The Glomerulus as a Functional Unit. Understanding how patterns of neural activity encode information requires the identification of the basic units of which these patterns are composed. Often, the units are individual neurons. The OB glomerulus, in contrast, contains the processes of thousands of neurons. Nevertheless, it has been proposed to function as a unit in odor coding, first because of its circumscribed functional architecture (4, 7, 8), and later based on its innervation by idiotypic OSNs (17-20). This hypothesis is a precondition in most models of combinatorial olfactory coding. Our results support the view of glomeruli as functional units and, thus, validate current models of olfactory coding. Moreover, they suggest that the primary function of the high convergence from OSNs onto mitral/tufted cells (1,000:1) (3) is to improve the signal-to-noise ratio of odor-encoding channels during transmission from OSNs to mitral cells, as opposed to integrating odor information across a functionally diverse array of inputs (12, 50).

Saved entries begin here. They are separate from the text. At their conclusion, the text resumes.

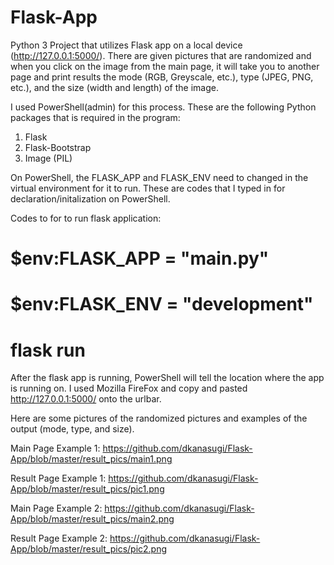# Flask-App
Python 3 Project that utilizes Flask app on a local device (http://127.0.0.1:5000/). 
There are given pictures that are randomized and when you click on the image from the main page, it 
will take you to another page and print results the mode (RGB, Greyscale, etc.),
type (JPEG, PNG, etc.), and the size (width and length) of the image.

I used PowerShell(admin) for this process.
These are the following Python packages that is required in the program:

1. Flask
2. Flask-Bootstrap
3. Image (PIL)

On PowerShell, the FLASK_APP and FLASK_ENV need to changed in the virtual environment for it to run. 
These are codes that I typed in for declaration/initalization on PowerShell.

Codes to for to run flask application:
# $env:FLASK_APP = "main.py"
# $env:FLASK_ENV = "development"
# flask run

After the flask app is running, PowerShell will tell the location where the app is running on. I used Mozilla FireFox and 
copy and pasted http://127.0.0.1:5000/ onto the urlbar. 

Here are some pictures of the randomized pictures and examples of the output (mode, type, and size).

Main Page Example 1:
https://github.com/dkanasugi/Flask-App/blob/master/result_pics/main1.png

Result Page Example 1:
https://github.com/dkanasugi/Flask-App/blob/master/result_pics/pic1.png

Main Page Example 2:
https://github.com/dkanasugi/Flask-App/blob/master/result_pics/main2.png

Result Page Example 2:
https://github.com/dkanasugi/Flask-App/blob/master/result_pics/pic2.png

It is currently unknown whether the postsynaptic elements of the glomerular circuitry are also functionally similar. Mitral cell apical dendrites are coupled by gap junctions and excitatory glutamatergic mechanisms. These connections amplify afferent input to mitral cells connected to the same glomerulus and synchronize their activity (51-55), suggesting that the glomerular organization may promote the uniform activation of both OSNs and mitral cells. A similar functional organization may exist in glomeruli of Drosophila (14, 56). However, individual mitral cells' response properties are also shaped by interneurons providing intra- and interglomerular inhibitory input (57-59), some of which extends far beyond the glomerulus. Network interactions may thus diversify the response properties of mitral cells connected to the same glomerulus, even though their primary afferent input is nearly identical. It will be interesting to examine how sensory inputs channeled through odor-specific sets of glomeruli interact in the OB.